上述したようなフィルム張力検出装置を設け、斜め延伸テンターの入口に最も近いガイドローラで、フィルムの両側縁近傍の張力を検出するようにしたのは、フィルムの位置及び方向が、フィルム延伸装置の入口部の位置及び方向に対してズレが生じている場合、このズレ量に応じて、斜め延伸テンターの入口に最も近いガイドローラにおけるフィルムの両側縁近傍の張力に差を生じることになるため、この張力差を検出することによって、当該ズレの程度を判別するためである。フィルムの位置及び方向が、フィルム延伸装置の入口部の位置及び方向との関係が適正であれば、ローラに作用する荷重は、左右で略均等になり、互いの位置がズレてれば左右のフィルム張力に差が生じるのである。

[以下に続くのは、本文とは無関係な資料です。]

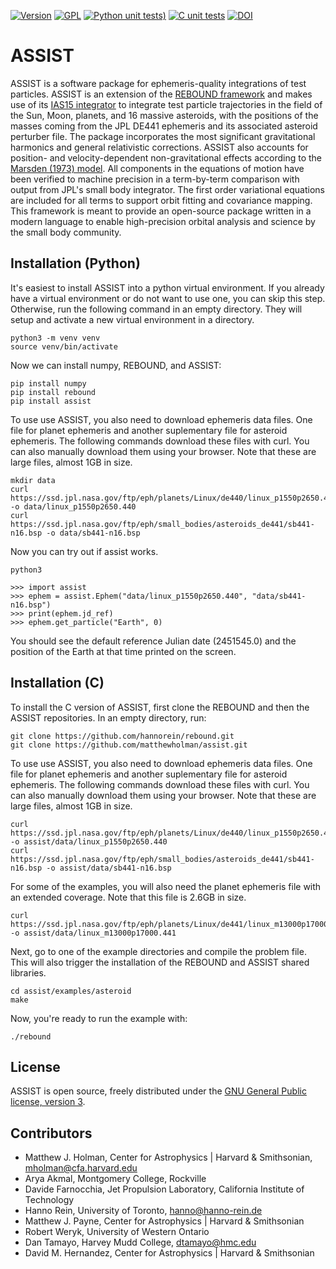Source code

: [![Version](https://img.shields.io/badge/assist-v1.1.10-green.svg?style=flat)](https://assist.readthedocs.org)
[![GPL](https://img.shields.io/badge/license-GPL-green.svg?style=flat)](https://github.com/matthewholman/blob/main/LICENSE)
[![Python unit tests)](https://github.com/matthewholman/assist/actions/workflows/python.yml/badge.svg)](https://github.com/matthewholman/assist/actions/workflows/python.yml)
[![C unit tests](https://github.com/matthewholman/assist/actions/workflows/c.yml/badge.svg)](https://github.com/matthewholman/assist/actions/workflows/c.yml)
[![DOI](https://zenodo.org/badge/DOI/10.5281/zenodo.7778016.svg)](https://doi.org/10.5281/zenodo.7778016)



# ASSIST

ASSIST is a software package for ephemeris-quality integrations of test particles. ASSIST is an extension of the [REBOUND framework](https://github.com/hannorein/rebound) and makes use of its [IAS15 integrator](https://ui.adsabs.harvard.edu/abs/2015MNRAS.446.1424R/abstract) to integrate test particle trajectories in the field of the Sun, Moon, planets, and 16 massive asteroids, with the positions of the masses coming from the JPL DE441 ephemeris and its associated asteroid perturber file. The package incorporates the most significant gravitational harmonics and general relativistic corrections. ASSIST also accounts for position- and velocity-dependent non-gravitational effects according to the [Marsden (1973) model](https://ui.adsabs.harvard.edu/abs/1973AJ.....78..211M/abstract). All components in the equations of motion have been verified to machine precision in a term-by-term comparison with output from JPL's small body integrator. The first order variational equations are included for all terms to support orbit fitting and covariance mapping. This framework is meant to provide an open-source package written in a modern language to enable high-precision orbital analysis and science by the small body community.



## Installation (Python)

It's easiest to install ASSIST into a python virtual environment. If you already have a virtual environment or do not want to use one, you can skip this step. Otherwise, run the following command in an empty directory. They will setup and activate a new virtual environment in a directory. 

    python3 -m venv venv
    source venv/bin/activate

Now we can install numpy, REBOUND, and ASSIST:

    pip install numpy
    pip install rebound 
    pip install assist

To use use ASSIST, you also need to download ephemeris data files. One file for planet ephemeris and another suplementary file for asteroid ephemeris. The following commands download these files with curl. You can also manually download them using your browser. Note that these are large files, almost 1GB in size.

    mkdir data
    curl https://ssd.jpl.nasa.gov/ftp/eph/planets/Linux/de440/linux_p1550p2650.440 -o data/linux_p1550p2650.440
    curl https://ssd.jpl.nasa.gov/ftp/eph/small_bodies/asteroids_de441/sb441-n16.bsp -o data/sb441-n16.bsp

Now you can try out if assist works.

    python3

    >>> import assist
    >>> ephem = assist.Ephem("data/linux_p1550p2650.440", "data/sb441-n16.bsp")
    >>> print(ephem.jd_ref)
    >>> ephem.get_particle("Earth", 0)

You should see the default reference Julian date (2451545.0) and the position of the Earth at that time printed on the screen.

## Installation (C)

To install the C version of ASSIST, first clone the REBOUND and then the ASSIST repositories. In an empty directory, run:

    git clone https://github.com/hannorein/rebound.git
    git clone https://github.com/matthewholman/assist.git

To use use ASSIST, you also need to download ephemeris data files. One file for planet ephemeris and another suplementary file for asteroid ephemeris. The following commands download these files with curl. You can also manually download them using your browser. Note that these are large files, almost 1GB in size.

    curl https://ssd.jpl.nasa.gov/ftp/eph/planets/Linux/de440/linux_p1550p2650.440 -o assist/data/linux_p1550p2650.440
    curl https://ssd.jpl.nasa.gov/ftp/eph/small_bodies/asteroids_de441/sb441-n16.bsp -o assist/data/sb441-n16.bsp

For some of the examples, you will also need the planet ephemeris file with an extended coverage. Note that this file is 2.6GB in size.

    curl https://ssd.jpl.nasa.gov/ftp/eph/planets/Linux/de441/linux_m13000p17000.441 -o assist/data/linux_m13000p17000.441

Next, go to one of the example directories and compile the problem file. This will also trigger the installation of the REBOUND and ASSIST shared libraries.

    cd assist/examples/asteroid
    make

Now, you're ready to run the example with:

    ./rebound


## License
ASSIST is open source, freely distributed under the [GNU General Public license, version 3](https://github.com/matthewholman/blob/main/LICENSE).

## Contributors

* Matthew J. Holman, Center for Astrophysics | Harvard & Smithsonian, <mholman@cfa.harvard.edu>
* Arya Akmal, Montgomery College, Rockville
* Davide Farnocchia, Jet Propulsion Laboratory, California Institute of Technology 
* Hanno Rein, University of Toronto, <hanno@hanno-rein.de>
* Matthew J. Payne, Center for Astrophysics | Harvard & Smithsonian
* Robert Weryk, University of Western Ontario
* Dan Tamayo, Harvey Mudd College, <dtamayo@hmc.edu>
* David M. Hernandez, Center for Astrophysics | Harvard & Smithsonian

従って、斜め延伸テンターの入口に最も近いガイドローラにおける左右のフィルム張力差が等しくなるように、フィルムの位置や角度を適切に調整すれば、フィルム延伸装置の入口部で、把持具による把持が安定し、把持具外れ等の障害の発生を少なくすることができる。更に、フィルム延伸装置による斜め延伸後のフィルムの幅方向における物性を安定化させることができる。
配向角の微調整や製品バリエーションに対応するため、斜め延伸テンター入口でのフィルム進行方向と、斜め延伸テンター出口でのフィルム進行方向とがなす角度θiの調整が必要となる。その際、製膜及び斜め延伸を連続して行うことが、生産性や収率の点で好ましい。製膜工程、斜め延伸工程及び巻取工程を連続して行う場合、製膜工程と巻取工程でのフィルムの進行方向が一致していることが、工程の幅を小さくできる点で好ましい。そのような工程とするには、製膜したフィルムを斜め延伸テンター入口に導くためにフィルムの搬送方向を変更する、あるいは斜め延伸テンター出口から出たフィルムを巻取装置方向に戻すためにフィルムの搬送方向を変更する方法が必要となる。フィルムの搬送方向を変更する装置としては、エアーフローローラなどを用いるなど公知の方法を実施することができる。斜め延伸テンター出口以降の装置(巻取り装置、アキューム装置、ドライブ装置など)は横方向にスライドできる構造が好ましい。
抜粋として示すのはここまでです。